## About this exercise
Going through the data below, copy out each line where the word "json" shows up.

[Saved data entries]

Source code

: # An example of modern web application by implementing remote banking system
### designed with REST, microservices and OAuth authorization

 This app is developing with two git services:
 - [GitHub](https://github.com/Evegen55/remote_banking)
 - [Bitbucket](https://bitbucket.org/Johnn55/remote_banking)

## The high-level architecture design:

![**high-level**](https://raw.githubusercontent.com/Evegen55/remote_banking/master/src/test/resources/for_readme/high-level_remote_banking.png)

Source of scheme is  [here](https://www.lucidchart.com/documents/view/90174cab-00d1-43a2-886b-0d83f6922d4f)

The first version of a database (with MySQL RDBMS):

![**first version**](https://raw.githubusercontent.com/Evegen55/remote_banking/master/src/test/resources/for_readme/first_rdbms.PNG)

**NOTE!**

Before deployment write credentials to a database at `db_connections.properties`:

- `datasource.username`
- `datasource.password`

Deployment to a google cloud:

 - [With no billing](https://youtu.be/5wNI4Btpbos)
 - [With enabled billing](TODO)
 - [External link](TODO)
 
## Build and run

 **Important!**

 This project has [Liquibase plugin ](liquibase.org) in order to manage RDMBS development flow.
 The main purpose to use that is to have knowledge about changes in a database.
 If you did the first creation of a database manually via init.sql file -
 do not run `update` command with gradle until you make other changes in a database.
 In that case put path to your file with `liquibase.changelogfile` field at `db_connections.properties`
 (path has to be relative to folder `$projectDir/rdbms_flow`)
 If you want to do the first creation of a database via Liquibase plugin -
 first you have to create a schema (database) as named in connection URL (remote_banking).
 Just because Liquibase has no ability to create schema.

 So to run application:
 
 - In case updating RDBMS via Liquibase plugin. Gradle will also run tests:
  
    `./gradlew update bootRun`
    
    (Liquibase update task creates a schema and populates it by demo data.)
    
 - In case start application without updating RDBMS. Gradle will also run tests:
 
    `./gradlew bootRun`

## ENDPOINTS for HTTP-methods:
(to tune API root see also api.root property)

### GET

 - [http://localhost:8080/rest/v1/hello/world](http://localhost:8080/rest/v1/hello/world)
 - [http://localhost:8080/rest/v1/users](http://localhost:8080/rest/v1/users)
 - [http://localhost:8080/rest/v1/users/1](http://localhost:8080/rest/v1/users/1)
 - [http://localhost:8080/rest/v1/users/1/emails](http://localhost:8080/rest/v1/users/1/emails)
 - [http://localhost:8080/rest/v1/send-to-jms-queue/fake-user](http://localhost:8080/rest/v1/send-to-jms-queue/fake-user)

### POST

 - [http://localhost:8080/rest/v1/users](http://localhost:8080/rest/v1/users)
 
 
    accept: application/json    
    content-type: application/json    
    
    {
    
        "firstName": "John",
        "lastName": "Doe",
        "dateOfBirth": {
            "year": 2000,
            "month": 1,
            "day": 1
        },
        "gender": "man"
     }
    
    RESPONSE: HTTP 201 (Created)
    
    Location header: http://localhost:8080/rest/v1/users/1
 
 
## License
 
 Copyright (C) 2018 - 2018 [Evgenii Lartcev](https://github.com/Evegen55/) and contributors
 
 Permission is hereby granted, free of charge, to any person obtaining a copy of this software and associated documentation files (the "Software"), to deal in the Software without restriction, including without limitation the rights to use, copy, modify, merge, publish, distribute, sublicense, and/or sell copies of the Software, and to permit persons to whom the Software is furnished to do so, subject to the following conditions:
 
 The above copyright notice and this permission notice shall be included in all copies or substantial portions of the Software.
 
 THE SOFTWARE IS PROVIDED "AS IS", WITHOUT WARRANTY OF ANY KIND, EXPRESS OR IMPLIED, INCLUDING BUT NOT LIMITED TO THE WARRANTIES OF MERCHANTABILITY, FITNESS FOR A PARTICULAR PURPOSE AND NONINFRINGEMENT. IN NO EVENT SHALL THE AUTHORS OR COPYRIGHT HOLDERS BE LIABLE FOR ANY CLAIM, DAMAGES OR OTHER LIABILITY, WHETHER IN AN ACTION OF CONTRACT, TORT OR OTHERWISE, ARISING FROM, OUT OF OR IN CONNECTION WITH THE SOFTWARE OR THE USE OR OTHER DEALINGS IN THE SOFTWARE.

==

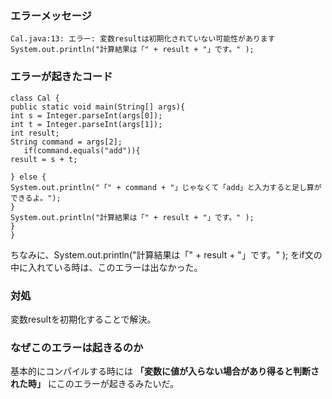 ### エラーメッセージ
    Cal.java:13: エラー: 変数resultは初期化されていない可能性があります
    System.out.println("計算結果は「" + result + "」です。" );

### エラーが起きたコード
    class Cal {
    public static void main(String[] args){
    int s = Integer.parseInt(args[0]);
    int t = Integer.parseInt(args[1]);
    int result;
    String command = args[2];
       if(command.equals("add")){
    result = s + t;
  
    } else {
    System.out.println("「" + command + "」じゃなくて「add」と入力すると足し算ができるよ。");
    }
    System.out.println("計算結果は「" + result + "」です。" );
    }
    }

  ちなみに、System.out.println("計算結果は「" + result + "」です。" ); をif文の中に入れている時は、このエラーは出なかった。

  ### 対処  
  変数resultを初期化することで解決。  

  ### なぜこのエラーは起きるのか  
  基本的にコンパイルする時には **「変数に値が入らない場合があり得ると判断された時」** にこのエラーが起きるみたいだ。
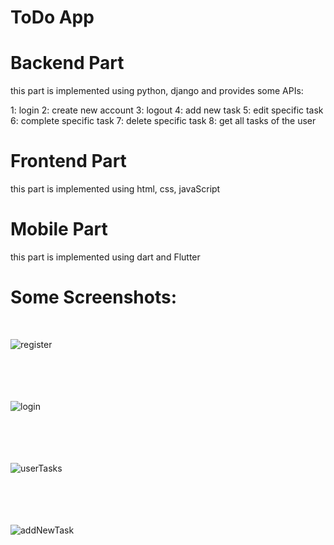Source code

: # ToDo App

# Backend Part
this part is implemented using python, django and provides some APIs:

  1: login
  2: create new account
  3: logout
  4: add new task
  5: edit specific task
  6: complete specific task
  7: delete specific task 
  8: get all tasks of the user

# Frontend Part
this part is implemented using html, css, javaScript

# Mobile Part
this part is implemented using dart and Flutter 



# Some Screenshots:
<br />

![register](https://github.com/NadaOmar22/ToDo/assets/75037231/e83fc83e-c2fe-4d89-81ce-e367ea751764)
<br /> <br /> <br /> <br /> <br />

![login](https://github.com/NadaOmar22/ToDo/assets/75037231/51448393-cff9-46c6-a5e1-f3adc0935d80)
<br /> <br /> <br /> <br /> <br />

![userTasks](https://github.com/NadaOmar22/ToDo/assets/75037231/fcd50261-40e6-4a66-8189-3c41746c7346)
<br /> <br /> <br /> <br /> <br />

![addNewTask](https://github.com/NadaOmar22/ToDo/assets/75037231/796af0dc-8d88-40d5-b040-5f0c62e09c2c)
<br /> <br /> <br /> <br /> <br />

## Reply
    accept: application/json    
    content-type: application/json    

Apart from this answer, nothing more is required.